┌──
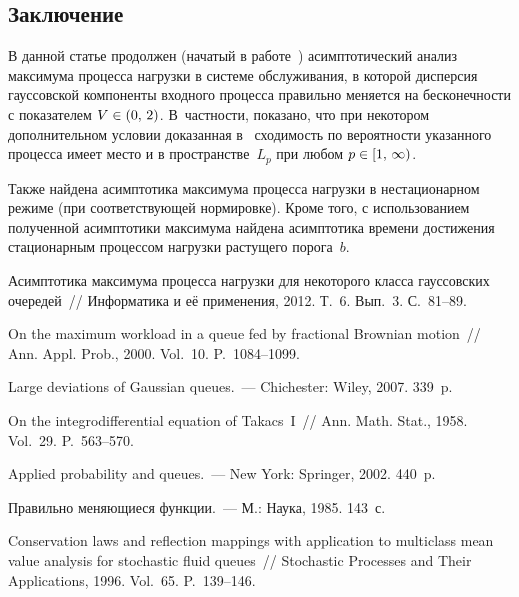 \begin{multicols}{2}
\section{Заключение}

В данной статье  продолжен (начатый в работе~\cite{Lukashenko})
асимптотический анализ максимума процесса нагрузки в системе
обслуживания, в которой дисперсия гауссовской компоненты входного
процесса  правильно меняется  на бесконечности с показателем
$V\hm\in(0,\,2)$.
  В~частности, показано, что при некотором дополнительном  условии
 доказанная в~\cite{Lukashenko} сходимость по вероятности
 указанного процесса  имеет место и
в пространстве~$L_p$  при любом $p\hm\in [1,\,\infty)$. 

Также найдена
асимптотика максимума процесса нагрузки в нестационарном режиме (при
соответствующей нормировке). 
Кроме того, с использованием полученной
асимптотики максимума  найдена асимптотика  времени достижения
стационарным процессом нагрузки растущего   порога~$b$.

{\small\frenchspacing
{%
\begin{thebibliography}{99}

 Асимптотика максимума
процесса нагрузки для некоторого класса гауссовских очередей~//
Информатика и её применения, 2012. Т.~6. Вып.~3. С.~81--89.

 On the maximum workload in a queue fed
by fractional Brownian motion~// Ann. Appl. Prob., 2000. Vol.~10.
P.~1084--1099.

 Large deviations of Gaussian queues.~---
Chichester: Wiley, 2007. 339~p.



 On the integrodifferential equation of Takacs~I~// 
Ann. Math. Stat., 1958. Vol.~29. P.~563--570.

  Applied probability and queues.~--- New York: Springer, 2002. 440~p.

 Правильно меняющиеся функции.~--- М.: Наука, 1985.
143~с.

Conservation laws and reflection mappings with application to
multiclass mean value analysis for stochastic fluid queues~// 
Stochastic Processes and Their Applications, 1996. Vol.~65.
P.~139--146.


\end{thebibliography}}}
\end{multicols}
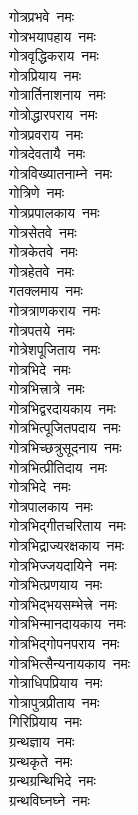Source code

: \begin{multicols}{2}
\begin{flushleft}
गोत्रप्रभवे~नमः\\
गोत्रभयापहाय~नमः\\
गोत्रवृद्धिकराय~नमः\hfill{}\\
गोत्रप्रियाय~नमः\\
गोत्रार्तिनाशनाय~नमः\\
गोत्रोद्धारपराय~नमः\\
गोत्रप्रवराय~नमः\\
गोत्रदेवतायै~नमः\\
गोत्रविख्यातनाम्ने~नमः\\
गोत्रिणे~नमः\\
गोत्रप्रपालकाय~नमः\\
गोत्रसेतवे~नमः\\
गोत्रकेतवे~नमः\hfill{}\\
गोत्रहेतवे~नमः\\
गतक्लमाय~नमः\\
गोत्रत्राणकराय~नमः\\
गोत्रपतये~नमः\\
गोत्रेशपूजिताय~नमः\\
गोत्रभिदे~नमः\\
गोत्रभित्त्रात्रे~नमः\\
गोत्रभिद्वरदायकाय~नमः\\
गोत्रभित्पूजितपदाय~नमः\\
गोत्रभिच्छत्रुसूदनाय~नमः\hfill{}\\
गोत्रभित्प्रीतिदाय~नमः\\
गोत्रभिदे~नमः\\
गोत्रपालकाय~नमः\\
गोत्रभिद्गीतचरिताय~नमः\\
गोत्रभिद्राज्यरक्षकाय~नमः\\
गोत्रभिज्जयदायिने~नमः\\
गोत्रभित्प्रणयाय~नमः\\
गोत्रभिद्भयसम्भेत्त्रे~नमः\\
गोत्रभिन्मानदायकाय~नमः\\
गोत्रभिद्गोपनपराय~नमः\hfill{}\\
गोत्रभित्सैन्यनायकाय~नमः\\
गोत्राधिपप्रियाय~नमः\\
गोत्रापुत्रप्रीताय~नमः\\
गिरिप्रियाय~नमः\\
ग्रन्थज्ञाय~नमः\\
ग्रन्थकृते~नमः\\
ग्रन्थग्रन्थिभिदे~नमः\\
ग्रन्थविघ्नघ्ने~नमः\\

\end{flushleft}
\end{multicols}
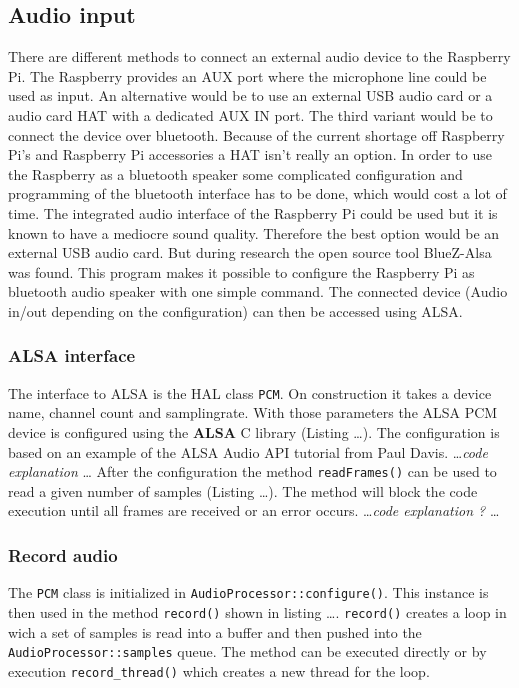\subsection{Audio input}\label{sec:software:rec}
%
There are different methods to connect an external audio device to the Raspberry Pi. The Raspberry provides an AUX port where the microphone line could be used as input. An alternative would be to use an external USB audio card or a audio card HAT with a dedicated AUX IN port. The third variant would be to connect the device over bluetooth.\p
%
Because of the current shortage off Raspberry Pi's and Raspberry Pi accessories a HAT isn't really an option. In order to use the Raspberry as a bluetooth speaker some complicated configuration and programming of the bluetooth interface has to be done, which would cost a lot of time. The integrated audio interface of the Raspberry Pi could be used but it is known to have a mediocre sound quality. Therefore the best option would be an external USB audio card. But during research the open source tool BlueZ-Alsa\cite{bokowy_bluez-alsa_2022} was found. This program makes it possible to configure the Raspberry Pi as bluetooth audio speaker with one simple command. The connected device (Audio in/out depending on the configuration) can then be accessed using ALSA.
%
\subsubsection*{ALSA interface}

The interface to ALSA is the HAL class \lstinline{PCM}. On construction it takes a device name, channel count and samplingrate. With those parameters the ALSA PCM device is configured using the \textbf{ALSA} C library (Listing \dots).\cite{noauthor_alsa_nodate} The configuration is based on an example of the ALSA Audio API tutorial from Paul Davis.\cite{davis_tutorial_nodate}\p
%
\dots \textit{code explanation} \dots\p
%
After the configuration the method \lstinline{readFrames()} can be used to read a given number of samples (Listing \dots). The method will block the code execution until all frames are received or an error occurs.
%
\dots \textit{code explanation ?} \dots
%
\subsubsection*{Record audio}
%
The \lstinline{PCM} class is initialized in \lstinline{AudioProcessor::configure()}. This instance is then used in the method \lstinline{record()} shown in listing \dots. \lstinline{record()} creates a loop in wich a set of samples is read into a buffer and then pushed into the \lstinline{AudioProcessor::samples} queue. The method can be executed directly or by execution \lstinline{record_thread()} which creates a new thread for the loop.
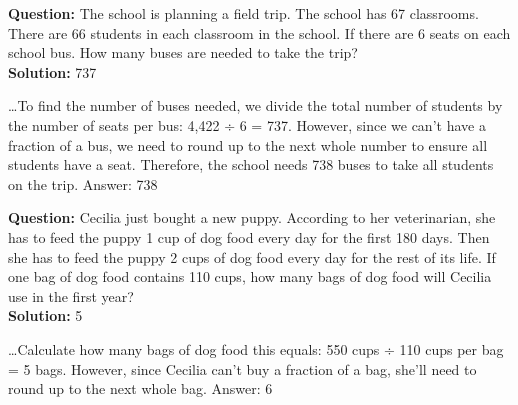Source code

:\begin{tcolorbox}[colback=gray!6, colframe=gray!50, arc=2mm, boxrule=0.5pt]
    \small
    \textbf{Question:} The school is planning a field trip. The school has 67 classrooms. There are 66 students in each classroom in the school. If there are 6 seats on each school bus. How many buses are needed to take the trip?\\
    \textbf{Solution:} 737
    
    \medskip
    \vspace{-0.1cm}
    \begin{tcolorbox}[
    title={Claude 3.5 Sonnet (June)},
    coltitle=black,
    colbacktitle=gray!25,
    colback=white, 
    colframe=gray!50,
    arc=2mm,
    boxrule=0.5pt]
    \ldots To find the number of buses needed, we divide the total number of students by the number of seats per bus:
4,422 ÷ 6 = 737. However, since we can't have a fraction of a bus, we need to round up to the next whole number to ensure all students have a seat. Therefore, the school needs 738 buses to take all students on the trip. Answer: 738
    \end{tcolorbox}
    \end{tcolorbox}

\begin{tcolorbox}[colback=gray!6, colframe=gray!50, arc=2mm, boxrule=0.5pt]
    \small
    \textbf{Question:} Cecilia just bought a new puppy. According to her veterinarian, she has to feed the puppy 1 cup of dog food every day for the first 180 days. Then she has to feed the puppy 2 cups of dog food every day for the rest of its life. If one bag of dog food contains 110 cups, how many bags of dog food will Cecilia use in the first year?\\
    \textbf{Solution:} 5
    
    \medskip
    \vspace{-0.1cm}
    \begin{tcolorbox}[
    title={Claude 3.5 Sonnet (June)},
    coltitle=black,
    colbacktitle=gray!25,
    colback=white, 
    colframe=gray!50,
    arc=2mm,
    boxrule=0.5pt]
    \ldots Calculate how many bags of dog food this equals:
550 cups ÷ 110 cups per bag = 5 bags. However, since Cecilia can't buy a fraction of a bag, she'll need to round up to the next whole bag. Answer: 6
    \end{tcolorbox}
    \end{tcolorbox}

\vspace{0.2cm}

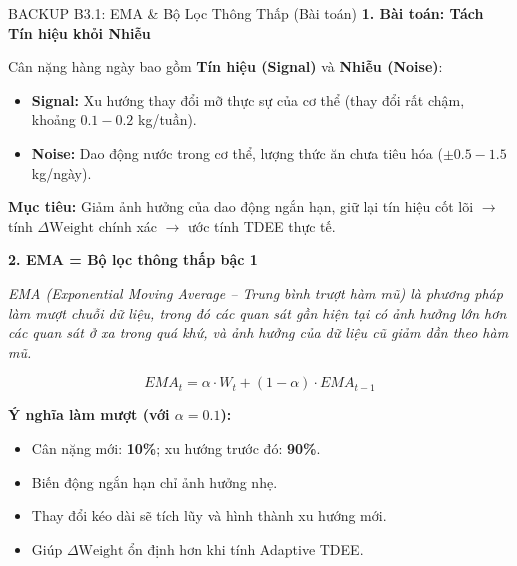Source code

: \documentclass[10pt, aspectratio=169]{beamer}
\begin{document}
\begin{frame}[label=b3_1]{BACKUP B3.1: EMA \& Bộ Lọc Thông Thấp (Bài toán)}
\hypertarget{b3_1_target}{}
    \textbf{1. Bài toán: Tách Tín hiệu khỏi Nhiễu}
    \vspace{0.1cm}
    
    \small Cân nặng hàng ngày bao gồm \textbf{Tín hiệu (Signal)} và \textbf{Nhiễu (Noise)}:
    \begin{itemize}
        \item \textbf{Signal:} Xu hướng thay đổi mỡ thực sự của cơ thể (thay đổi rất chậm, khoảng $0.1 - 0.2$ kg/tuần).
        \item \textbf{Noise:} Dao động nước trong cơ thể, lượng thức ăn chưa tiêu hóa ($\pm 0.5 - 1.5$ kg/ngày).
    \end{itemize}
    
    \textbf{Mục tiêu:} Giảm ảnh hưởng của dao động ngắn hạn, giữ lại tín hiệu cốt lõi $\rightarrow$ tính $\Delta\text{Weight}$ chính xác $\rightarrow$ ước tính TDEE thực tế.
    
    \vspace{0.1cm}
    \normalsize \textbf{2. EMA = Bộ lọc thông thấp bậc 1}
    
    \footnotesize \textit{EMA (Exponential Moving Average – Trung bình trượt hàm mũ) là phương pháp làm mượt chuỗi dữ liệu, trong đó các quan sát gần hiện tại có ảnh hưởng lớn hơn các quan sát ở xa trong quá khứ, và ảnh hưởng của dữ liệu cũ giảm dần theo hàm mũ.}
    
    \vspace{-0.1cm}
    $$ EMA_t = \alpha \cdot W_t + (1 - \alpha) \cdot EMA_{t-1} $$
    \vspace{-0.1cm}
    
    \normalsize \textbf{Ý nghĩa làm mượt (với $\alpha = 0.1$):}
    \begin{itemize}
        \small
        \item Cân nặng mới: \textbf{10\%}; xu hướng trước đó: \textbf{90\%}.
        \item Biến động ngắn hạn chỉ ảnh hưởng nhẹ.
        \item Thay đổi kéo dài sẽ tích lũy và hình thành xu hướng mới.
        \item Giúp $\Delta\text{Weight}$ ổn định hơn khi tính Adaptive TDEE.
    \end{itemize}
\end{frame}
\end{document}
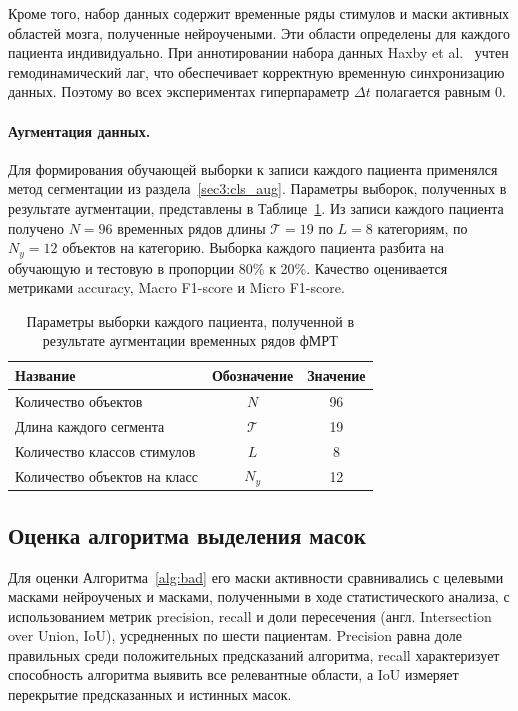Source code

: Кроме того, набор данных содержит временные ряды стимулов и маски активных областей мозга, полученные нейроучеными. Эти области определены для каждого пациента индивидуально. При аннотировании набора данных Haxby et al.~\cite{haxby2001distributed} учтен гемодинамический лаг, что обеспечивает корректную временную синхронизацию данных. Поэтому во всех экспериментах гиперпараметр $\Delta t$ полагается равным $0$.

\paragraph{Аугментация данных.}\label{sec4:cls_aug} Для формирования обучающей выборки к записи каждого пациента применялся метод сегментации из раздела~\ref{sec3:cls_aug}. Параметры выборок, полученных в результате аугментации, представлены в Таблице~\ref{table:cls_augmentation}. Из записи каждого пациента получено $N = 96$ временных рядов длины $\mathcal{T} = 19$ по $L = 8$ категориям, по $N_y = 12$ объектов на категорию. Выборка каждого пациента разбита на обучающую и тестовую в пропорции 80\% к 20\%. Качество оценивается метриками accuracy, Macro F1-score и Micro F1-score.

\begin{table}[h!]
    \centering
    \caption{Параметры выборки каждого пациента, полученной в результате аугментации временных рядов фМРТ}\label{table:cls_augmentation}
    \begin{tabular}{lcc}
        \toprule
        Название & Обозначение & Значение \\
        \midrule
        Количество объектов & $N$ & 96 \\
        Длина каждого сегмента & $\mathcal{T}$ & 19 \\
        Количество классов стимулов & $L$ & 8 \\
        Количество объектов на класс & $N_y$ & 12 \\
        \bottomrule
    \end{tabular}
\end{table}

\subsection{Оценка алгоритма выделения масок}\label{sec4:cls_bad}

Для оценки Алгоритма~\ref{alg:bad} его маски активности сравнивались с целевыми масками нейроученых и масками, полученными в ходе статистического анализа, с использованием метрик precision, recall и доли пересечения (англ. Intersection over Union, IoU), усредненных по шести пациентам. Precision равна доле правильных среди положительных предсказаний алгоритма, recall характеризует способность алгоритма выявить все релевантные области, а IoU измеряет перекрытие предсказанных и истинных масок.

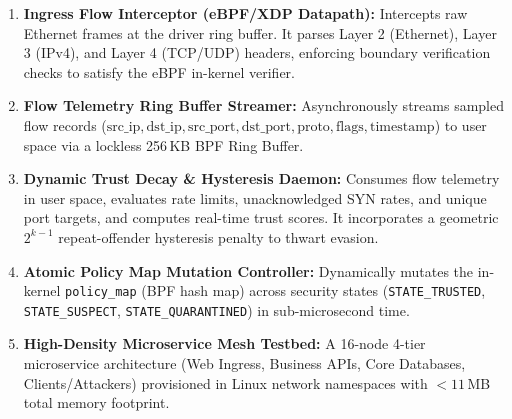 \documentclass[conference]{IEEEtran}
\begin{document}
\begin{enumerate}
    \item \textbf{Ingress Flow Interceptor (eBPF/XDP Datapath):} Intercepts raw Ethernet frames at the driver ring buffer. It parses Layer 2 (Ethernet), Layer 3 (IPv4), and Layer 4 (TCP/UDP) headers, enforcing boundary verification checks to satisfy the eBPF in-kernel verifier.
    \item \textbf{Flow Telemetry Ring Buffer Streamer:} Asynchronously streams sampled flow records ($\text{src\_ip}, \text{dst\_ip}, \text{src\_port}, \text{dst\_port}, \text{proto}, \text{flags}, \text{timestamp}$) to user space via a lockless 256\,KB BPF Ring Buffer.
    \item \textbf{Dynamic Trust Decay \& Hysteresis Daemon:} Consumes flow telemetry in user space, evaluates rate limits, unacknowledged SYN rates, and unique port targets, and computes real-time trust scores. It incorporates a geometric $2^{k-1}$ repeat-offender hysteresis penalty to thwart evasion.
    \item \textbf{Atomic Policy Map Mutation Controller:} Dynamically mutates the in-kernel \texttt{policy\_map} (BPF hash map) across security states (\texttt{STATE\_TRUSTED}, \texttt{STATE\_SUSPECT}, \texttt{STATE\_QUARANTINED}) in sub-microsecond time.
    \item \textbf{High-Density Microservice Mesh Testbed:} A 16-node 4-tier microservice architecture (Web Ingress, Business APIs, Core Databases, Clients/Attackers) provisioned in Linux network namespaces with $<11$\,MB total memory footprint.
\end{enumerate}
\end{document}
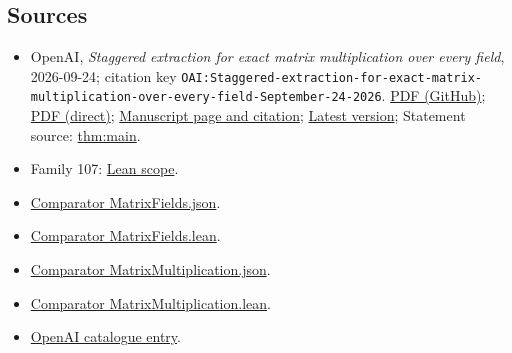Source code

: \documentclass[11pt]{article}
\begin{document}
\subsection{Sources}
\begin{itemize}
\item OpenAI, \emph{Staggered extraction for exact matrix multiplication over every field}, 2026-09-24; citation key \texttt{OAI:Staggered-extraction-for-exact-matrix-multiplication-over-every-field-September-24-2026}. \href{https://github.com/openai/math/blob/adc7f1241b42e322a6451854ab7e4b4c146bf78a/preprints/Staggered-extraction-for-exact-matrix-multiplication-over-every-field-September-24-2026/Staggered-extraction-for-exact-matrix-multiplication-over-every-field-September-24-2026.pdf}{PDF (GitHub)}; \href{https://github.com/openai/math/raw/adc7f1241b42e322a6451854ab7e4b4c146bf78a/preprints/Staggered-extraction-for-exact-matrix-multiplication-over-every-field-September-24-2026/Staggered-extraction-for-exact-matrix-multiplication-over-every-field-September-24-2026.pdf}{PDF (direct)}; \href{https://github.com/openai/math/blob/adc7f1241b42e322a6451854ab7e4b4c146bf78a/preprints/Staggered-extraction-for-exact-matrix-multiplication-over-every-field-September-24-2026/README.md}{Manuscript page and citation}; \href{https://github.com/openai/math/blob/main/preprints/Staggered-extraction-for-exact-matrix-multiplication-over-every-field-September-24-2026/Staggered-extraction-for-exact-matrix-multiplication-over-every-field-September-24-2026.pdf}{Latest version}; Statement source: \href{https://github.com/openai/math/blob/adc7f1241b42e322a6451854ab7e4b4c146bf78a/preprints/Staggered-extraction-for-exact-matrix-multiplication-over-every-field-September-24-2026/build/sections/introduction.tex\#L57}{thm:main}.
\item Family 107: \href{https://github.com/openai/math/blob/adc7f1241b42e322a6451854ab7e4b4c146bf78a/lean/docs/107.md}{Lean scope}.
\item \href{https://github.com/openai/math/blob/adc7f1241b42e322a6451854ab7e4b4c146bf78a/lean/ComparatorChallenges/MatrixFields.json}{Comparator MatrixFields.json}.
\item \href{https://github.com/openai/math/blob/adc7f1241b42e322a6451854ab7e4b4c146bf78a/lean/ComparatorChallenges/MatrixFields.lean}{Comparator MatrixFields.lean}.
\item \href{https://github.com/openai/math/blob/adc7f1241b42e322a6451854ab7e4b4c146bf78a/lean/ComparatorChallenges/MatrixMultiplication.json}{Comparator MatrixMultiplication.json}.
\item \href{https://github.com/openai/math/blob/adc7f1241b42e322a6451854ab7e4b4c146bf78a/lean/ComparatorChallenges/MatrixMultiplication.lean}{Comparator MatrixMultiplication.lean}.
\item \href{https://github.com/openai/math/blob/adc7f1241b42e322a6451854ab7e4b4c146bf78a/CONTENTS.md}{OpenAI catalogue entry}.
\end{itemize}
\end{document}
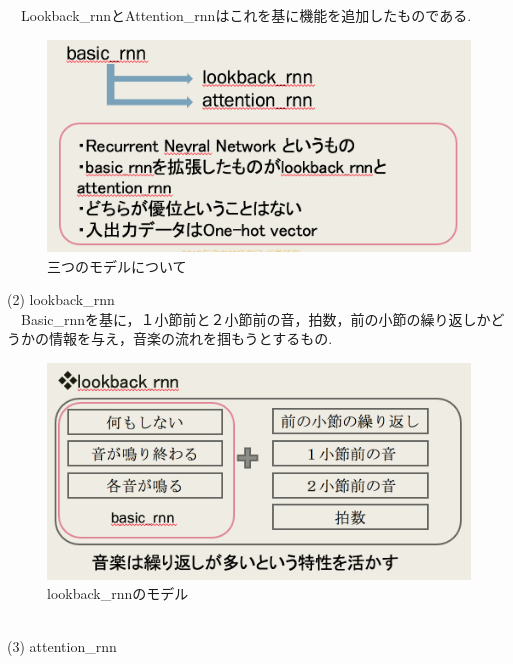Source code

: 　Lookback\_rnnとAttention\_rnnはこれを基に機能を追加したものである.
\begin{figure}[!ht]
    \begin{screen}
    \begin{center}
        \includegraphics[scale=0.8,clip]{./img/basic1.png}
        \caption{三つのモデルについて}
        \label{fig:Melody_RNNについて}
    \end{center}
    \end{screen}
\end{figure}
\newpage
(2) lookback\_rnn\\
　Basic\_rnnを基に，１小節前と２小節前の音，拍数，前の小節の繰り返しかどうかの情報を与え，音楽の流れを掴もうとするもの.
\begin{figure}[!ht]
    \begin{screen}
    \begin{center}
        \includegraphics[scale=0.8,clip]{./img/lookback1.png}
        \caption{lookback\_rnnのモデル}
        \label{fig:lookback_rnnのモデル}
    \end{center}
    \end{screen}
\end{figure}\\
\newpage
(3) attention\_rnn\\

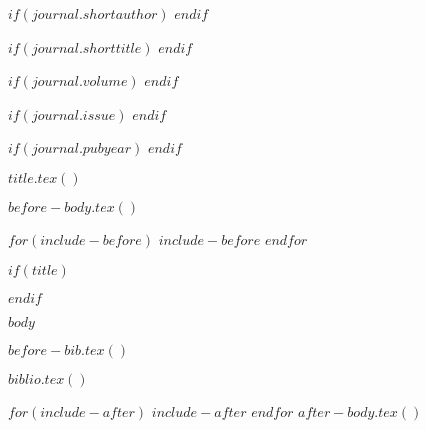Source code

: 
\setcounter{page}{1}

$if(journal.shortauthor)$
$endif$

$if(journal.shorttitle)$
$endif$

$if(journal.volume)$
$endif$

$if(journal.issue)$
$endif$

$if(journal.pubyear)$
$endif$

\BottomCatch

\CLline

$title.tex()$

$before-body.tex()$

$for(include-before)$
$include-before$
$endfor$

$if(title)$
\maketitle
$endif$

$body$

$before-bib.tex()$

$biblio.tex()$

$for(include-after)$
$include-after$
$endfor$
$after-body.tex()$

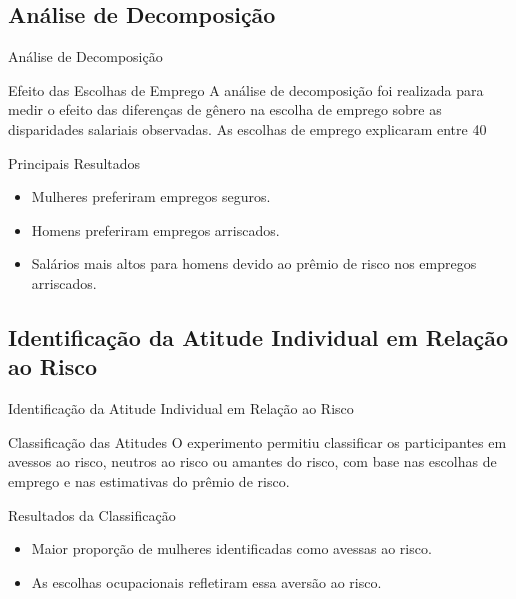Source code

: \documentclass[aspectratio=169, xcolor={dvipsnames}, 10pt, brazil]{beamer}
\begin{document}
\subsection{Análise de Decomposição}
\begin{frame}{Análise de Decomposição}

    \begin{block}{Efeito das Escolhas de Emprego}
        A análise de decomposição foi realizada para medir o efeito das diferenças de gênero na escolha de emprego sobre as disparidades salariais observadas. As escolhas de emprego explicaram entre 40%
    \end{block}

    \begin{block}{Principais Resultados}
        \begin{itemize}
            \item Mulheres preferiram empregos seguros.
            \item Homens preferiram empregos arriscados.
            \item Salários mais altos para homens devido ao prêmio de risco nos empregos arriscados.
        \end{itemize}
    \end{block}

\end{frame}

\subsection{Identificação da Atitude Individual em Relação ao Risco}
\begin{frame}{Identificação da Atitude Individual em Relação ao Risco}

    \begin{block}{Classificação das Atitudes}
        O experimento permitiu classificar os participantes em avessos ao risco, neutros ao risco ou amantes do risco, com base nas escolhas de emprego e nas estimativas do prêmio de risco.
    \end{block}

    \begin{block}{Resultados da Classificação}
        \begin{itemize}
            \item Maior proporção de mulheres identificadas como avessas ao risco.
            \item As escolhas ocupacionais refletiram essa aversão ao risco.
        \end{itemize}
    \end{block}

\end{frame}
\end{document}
└──
> **EXERCISE DESCRIPTION**
Go from the first line of the data above to the line containing "В~частности, показано, что" and retype exactly those lines, both included, but none of the pictures.

> **WRITTEN SOLUTION**
 \begin{multicols}{2}
\section{Заключение}

В данной статье  продолжен (начатый в работе~\cite{Lukashenko})
асимптотический анализ максимума процесса нагрузки в системе
обслуживания, в которой дисперсия гауссовской компоненты входного
процесса  правильно меняется  на бесконечности с показателем
$V\hm\in(0,\,2)$.
  В~частности, показано, что при некотором дополнительном  условии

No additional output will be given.